• _WHAT TO WORK ON_
Of the entries that follow, how many lines hold the word "roll"? Reply with the number only.

[Dataset entries]
Start of Block
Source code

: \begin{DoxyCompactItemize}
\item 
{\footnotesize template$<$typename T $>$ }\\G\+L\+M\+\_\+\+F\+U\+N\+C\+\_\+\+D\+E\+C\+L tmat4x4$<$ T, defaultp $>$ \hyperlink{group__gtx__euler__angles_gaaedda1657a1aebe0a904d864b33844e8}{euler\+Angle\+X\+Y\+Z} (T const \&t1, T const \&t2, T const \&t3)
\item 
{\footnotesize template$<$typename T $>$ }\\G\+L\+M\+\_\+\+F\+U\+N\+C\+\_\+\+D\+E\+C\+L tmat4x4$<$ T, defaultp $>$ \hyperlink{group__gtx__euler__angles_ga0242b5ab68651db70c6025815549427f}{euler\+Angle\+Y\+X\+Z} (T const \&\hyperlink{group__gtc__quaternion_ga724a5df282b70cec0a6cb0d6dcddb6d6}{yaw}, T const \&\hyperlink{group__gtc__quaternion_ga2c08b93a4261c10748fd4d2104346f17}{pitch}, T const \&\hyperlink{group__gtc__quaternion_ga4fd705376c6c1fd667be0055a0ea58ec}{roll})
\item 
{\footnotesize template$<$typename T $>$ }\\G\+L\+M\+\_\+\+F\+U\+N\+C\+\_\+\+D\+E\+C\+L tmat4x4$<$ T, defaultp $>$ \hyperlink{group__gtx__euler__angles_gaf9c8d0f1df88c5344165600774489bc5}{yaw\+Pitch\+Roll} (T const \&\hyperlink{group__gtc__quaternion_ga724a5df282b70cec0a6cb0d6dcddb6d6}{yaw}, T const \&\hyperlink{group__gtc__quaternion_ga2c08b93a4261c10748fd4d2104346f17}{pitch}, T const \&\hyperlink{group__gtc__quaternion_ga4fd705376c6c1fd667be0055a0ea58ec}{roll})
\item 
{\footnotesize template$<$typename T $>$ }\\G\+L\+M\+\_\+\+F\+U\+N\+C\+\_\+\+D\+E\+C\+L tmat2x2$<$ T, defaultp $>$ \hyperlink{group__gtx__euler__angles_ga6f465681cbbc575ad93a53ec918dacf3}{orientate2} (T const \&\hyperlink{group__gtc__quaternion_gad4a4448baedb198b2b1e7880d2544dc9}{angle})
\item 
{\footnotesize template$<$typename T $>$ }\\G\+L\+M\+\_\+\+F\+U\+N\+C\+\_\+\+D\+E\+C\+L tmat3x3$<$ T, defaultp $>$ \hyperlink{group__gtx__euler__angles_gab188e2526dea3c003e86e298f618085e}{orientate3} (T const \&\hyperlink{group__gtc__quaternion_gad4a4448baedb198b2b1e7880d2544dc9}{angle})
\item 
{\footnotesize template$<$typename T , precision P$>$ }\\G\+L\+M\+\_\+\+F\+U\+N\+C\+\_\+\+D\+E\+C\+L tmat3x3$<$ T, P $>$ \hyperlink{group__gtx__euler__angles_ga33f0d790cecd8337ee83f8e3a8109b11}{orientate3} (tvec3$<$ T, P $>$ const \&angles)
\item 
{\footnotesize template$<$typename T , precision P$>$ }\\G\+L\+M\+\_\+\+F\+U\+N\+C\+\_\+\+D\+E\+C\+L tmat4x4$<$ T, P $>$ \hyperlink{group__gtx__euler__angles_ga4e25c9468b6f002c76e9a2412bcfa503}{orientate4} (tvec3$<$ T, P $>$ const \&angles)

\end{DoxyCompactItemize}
End of Block
• _RESPONSE BELOW_
2